-- SUPPLIED MATERIAL --
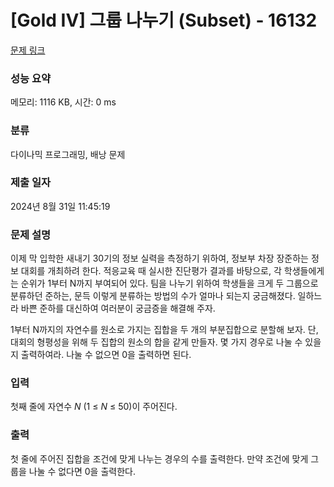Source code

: # [Gold IV] 그룹 나누기 (Subset) - 16132 

[문제 링크](https://www.acmicpc.net/problem/16132) 

### 성능 요약

메모리: 1116 KB, 시간: 0 ms

### 분류

다이나믹 프로그래밍, 배낭 문제

### 제출 일자

2024년 8월 31일 11:45:19

### 문제 설명

<p>이제 막 입학한 새내기 30기의 정보 실력을 측정하기 위하여, 정보부 차장 장준하는 정보 대회를 개최하려 한다. 적응교육 때 실시한 진단평가 결과를 바탕으로, 각 학생들에게는 순위가 1부터 N까지 부여되어 있다. 팀을 나누기 위하여 학생들을 크게 두 그룹으로 분류하던 준하는, 문득 이렇게 분류하는 방법의 수가 얼마나 되는지 궁금해졌다. 일하느라 바쁜 준하를 대신하여 여러분이 궁금증을 해결해 주자.</p>

<p>1부터 N까지의 자연수를 원소로 가지는 집합을 두 개의 부분집합으로 분할해 보자. 단, 대회의 형평성을 위해 두 집합의 원소의 합을 같게 만들자. 몇 가지 경우로 나눌 수 있을지 출력하여라. 나눌 수 없으면 0을 출력하면 된다.</p>

### 입력 

 <p>첫째 줄에 자연수 <em>N</em> (1 ≤ <em>N</em> ≤ 50)이 주어진다.</p>

### 출력 

 <p>첫 줄에 주어진 집합을 조건에 맞게 나누는 경우의 수를 출력한다. 만약 조건에 맞게 그룹을 나눌 수 없다면 0을 출력한다.</p>

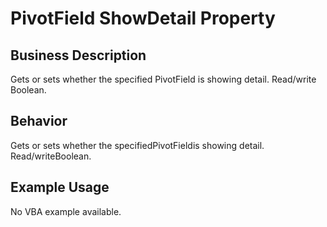 # PivotField ShowDetail Property

## Business Description
Gets or sets whether the specified PivotField is showing detail. Read/write Boolean.

## Behavior
Gets or sets whether the specifiedPivotFieldis showing detail. Read/writeBoolean.

## Example Usage
No VBA example available.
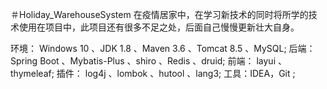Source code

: ＃Holiday_WarehouseSystem
在疫情居家中，在学习新技术的同时将所学的技术使用在项目中，此项目还有很多不足之处，后面自己慢慢更新壮大自身。

  环境：  Windows 10 、JDK 1.8 、Maven 3.6 、Tomcat 8.5 、MySQL;
  后端：  Spring Boot 、Mybatis-Plus 、shiro 、Redis 、druid;
  前端：  layui 、thymeleaf;
  插件：  log4j 、lombok 、hutool 、lang3;
  工具：IDEA，Git   ;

-- THE TASK --
Beginning with the line that contains "<p>이제 막 입학한", reproduce every line through the end of the records above exactly, leaving pictures out.

-- SOLUTION TO THE PROBLEM --
<p>이제 막 입학한 새내기 30기의 정보 실력을 측정하기 위하여, 정보부 차장 장준하는 정보 대회를 개최하려 한다. 적응교육 때 실시한 진단평가 결과를 바탕으로, 각 학생들에게는 순위가 1부터 N까지 부여되어 있다. 팀을 나누기 위하여 학생들을 크게 두 그룹으로 분류하던 준하는, 문득 이렇게 분류하는 방법의 수가 얼마나 되는지 궁금해졌다. 일하느라 바쁜 준하를 대신하여 여러분이 궁금증을 해결해 주자.</p>

<p>1부터 N까지의 자연수를 원소로 가지는 집합을 두 개의 부분집합으로 분할해 보자. 단, 대회의 형평성을 위해 두 집합의 원소의 합을 같게 만들자. 몇 가지 경우로 나눌 수 있을지 출력하여라. 나눌 수 없으면 0을 출력하면 된다.</p>

### 입력 

 <p>첫째 줄에 자연수 <em>N</em> (1 ≤ <em>N</em> ≤ 50)이 주어진다.</p>

### 출력 

 <p>첫 줄에 주어진 집합을 조건에 맞게 나누는 경우의 수를 출력한다. 만약 조건에 맞게 그룹을 나눌 수 없다면 0을 출력한다.</p>

 # PivotField ShowDetail Property

## Business Description
Gets or sets whether the specified PivotField is showing detail. Read/write Boolean.

## Behavior
Gets or sets whether the specifiedPivotFieldis showing detail. Read/writeBoolean.

## Example Usage
No VBA example available.
Source code

: ＃Holiday_WarehouseSystem
在疫情居家中，在学习新技术的同时将所学的技术使用在项目中，此项目还有很多不足之处，后面自己慢慢更新壮大自身。

  环境：  Windows 10 、JDK 1.8 、Maven 3.6 、Tomcat 8.5 、MySQL;
  后端：  Spring Boot 、Mybatis-Plus 、shiro 、Redis 、druid;
  前端：  layui 、thymeleaf;
  插件：  log4j 、lombok 、hutool 、lang3;
  工具：IDEA，Git   ;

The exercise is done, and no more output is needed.